What you have to do |
Your output should be the listing itself, repeated exactly.

- - -

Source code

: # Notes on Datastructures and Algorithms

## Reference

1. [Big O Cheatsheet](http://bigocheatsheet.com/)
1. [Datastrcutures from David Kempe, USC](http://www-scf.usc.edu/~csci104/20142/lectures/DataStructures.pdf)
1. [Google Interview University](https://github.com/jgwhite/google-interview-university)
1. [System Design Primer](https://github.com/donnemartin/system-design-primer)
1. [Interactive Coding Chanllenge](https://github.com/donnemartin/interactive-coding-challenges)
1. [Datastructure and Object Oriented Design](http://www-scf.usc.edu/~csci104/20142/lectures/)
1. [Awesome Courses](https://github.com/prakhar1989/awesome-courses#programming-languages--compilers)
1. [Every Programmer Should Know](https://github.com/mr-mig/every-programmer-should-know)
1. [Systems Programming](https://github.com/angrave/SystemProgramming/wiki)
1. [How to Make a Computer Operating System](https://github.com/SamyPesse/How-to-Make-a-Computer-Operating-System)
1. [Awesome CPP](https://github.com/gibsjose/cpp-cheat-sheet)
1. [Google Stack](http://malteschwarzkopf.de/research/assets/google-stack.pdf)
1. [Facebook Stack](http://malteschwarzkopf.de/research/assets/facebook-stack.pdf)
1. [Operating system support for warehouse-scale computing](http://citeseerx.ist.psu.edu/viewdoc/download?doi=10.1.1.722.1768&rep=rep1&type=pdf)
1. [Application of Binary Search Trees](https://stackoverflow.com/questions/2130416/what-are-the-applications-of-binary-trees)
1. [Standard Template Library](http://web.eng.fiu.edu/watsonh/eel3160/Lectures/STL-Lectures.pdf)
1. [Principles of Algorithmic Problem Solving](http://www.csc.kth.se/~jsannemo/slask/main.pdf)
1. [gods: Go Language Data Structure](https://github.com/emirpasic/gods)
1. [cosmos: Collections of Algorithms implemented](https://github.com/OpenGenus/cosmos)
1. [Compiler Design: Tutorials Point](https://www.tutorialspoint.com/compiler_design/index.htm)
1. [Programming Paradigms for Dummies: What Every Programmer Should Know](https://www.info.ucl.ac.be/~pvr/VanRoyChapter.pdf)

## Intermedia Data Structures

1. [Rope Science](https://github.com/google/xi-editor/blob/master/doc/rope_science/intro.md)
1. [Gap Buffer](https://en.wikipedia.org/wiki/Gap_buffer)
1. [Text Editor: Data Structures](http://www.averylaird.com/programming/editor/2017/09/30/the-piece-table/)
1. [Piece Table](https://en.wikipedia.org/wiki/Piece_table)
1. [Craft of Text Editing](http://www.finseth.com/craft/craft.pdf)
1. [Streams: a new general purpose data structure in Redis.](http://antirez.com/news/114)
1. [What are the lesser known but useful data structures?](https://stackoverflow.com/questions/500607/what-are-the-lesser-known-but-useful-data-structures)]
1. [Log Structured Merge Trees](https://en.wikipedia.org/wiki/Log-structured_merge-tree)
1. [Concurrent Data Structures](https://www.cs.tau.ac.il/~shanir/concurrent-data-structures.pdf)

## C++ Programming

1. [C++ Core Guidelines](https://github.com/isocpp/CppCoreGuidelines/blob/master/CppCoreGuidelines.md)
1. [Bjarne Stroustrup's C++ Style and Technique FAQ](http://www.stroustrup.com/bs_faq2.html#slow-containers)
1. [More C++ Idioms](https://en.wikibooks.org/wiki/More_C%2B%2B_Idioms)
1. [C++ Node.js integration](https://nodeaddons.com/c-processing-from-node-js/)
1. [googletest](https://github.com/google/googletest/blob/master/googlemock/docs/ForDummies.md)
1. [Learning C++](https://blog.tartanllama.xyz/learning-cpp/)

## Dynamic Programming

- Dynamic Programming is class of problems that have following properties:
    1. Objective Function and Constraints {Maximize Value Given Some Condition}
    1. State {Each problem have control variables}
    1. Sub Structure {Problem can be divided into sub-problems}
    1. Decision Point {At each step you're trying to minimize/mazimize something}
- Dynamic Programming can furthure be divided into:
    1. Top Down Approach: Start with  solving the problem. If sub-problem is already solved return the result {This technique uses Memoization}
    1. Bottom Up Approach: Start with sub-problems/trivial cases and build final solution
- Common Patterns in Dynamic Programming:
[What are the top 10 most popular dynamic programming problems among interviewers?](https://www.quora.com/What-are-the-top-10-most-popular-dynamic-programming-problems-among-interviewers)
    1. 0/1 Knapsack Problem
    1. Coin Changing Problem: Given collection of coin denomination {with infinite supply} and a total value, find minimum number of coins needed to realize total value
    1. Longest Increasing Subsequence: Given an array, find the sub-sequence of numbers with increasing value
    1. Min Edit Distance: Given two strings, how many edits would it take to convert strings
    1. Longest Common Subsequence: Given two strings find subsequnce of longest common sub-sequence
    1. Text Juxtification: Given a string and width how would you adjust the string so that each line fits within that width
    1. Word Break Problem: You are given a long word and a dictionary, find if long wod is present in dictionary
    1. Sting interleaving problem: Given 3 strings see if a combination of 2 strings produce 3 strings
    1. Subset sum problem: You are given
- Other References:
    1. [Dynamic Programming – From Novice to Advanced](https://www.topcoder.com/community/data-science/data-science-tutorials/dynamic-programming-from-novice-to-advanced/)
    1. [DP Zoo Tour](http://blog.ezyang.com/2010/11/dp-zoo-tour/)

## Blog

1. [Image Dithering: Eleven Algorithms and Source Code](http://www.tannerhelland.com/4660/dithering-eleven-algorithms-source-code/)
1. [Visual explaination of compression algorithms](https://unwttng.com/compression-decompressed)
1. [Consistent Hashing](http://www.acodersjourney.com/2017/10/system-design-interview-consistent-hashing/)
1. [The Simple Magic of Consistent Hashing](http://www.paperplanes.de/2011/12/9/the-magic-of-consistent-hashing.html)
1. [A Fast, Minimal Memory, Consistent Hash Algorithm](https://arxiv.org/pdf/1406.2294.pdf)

- - -

Answer box |
Source code

: # Notes on Datastructures and Algorithms

## Reference

1. [Big O Cheatsheet](http://bigocheatsheet.com/)
1. [Datastrcutures from David Kempe, USC](http://www-scf.usc.edu/~csci104/20142/lectures/DataStructures.pdf)
1. [Google Interview University](https://github.com/jgwhite/google-interview-university)
1. [System Design Primer](https://github.com/donnemartin/system-design-primer)
1. [Interactive Coding Chanllenge](https://github.com/donnemartin/interactive-coding-challenges)
1. [Datastructure and Object Oriented Design](http://www-scf.usc.edu/~csci104/20142/lectures/)
1. [Awesome Courses](https://github.com/prakhar1989/awesome-courses#programming-languages--compilers)
1. [Every Programmer Should Know](https://github.com/mr-mig/every-programmer-should-know)
1. [Systems Programming](https://github.com/angrave/SystemProgramming/wiki)
1. [How to Make a Computer Operating System](https://github.com/SamyPesse/How-to-Make-a-Computer-Operating-System)
1. [Awesome CPP](https://github.com/gibsjose/cpp-cheat-sheet)
1. [Google Stack](http://malteschwarzkopf.de/research/assets/google-stack.pdf)
1. [Facebook Stack](http://malteschwarzkopf.de/research/assets/facebook-stack.pdf)
1. [Operating system support for warehouse-scale computing](http://citeseerx.ist.psu.edu/viewdoc/download?doi=10.1.1.722.1768&rep=rep1&type=pdf)
1. [Application of Binary Search Trees](https://stackoverflow.com/questions/2130416/what-are-the-applications-of-binary-trees)
1. [Standard Template Library](http://web.eng.fiu.edu/watsonh/eel3160/Lectures/STL-Lectures.pdf)
1. [Principles of Algorithmic Problem Solving](http://www.csc.kth.se/~jsannemo/slask/main.pdf)
1. [gods: Go Language Data Structure](https://github.com/emirpasic/gods)
1. [cosmos: Collections of Algorithms implemented](https://github.com/OpenGenus/cosmos)
1. [Compiler Design: Tutorials Point](https://www.tutorialspoint.com/compiler_design/index.htm)
1. [Programming Paradigms for Dummies: What Every Programmer Should Know](https://www.info.ucl.ac.be/~pvr/VanRoyChapter.pdf)

## Intermedia Data Structures

1. [Rope Science](https://github.com/google/xi-editor/blob/master/doc/rope_science/intro.md)
1. [Gap Buffer](https://en.wikipedia.org/wiki/Gap_buffer)
1. [Text Editor: Data Structures](http://www.averylaird.com/programming/editor/2017/09/30/the-piece-table/)
1. [Piece Table](https://en.wikipedia.org/wiki/Piece_table)
1. [Craft of Text Editing](http://www.finseth.com/craft/craft.pdf)
1. [Streams: a new general purpose data structure in Redis.](http://antirez.com/news/114)
1. [What are the lesser known but useful data structures?](https://stackoverflow.com/questions/500607/what-are-the-lesser-known-but-useful-data-structures)]
1. [Log Structured Merge Trees](https://en.wikipedia.org/wiki/Log-structured_merge-tree)
1. [Concurrent Data Structures](https://www.cs.tau.ac.il/~shanir/concurrent-data-structures.pdf)

## C++ Programming

1. [C++ Core Guidelines](https://github.com/isocpp/CppCoreGuidelines/blob/master/CppCoreGuidelines.md)
1. [Bjarne Stroustrup's C++ Style and Technique FAQ](http://www.stroustrup.com/bs_faq2.html#slow-containers)
1. [More C++ Idioms](https://en.wikibooks.org/wiki/More_C%2B%2B_Idioms)
1. [C++ Node.js integration](https://nodeaddons.com/c-processing-from-node-js/)
1. [googletest](https://github.com/google/googletest/blob/master/googlemock/docs/ForDummies.md)
1. [Learning C++](https://blog.tartanllama.xyz/learning-cpp/)

## Dynamic Programming

- Dynamic Programming is class of problems that have following properties:
    1. Objective Function and Constraints {Maximize Value Given Some Condition}
    1. State {Each problem have control variables}
    1. Sub Structure {Problem can be divided into sub-problems}
    1. Decision Point {At each step you're trying to minimize/mazimize something}
- Dynamic Programming can furthure be divided into:
    1. Top Down Approach: Start with  solving the problem. If sub-problem is already solved return the result {This technique uses Memoization}
    1. Bottom Up Approach: Start with sub-problems/trivial cases and build final solution
- Common Patterns in Dynamic Programming:
[What are the top 10 most popular dynamic programming problems among interviewers?](https://www.quora.com/What-are-the-top-10-most-popular-dynamic-programming-problems-among-interviewers)
    1. 0/1 Knapsack Problem
    1. Coin Changing Problem: Given collection of coin denomination {with infinite supply} and a total value, find minimum number of coins needed to realize total value
    1. Longest Increasing Subsequence: Given an array, find the sub-sequence of numbers with increasing value
    1. Min Edit Distance: Given two strings, how many edits would it take to convert strings
    1. Longest Common Subsequence: Given two strings find subsequnce of longest common sub-sequence
    1. Text Juxtification: Given a string and width how would you adjust the string so that each line fits within that width
    1. Word Break Problem: You are given a long word and a dictionary, find if long wod is present in dictionary
    1. Sting interleaving problem: Given 3 strings see if a combination of 2 strings produce 3 strings
    1. Subset sum problem: You are given
- Other References:
    1. [Dynamic Programming – From Novice to Advanced](https://www.topcoder.com/community/data-science/data-science-tutorials/dynamic-programming-from-novice-to-advanced/)
    1. [DP Zoo Tour](http://blog.ezyang.com/2010/11/dp-zoo-tour/)

## Blog

1. [Image Dithering: Eleven Algorithms and Source Code](http://www.tannerhelland.com/4660/dithering-eleven-algorithms-source-code/)
1. [Visual explaination of compression algorithms](https://unwttng.com/compression-decompressed)
1. [Consistent Hashing](http://www.acodersjourney.com/2017/10/system-design-interview-consistent-hashing/)
1. [The Simple Magic of Consistent Hashing](http://www.paperplanes.de/2011/12/9/the-magic-of-consistent-hashing.html)
1. [A Fast, Minimal Memory, Consistent Hash Algorithm](https://arxiv.org/pdf/1406.2294.pdf)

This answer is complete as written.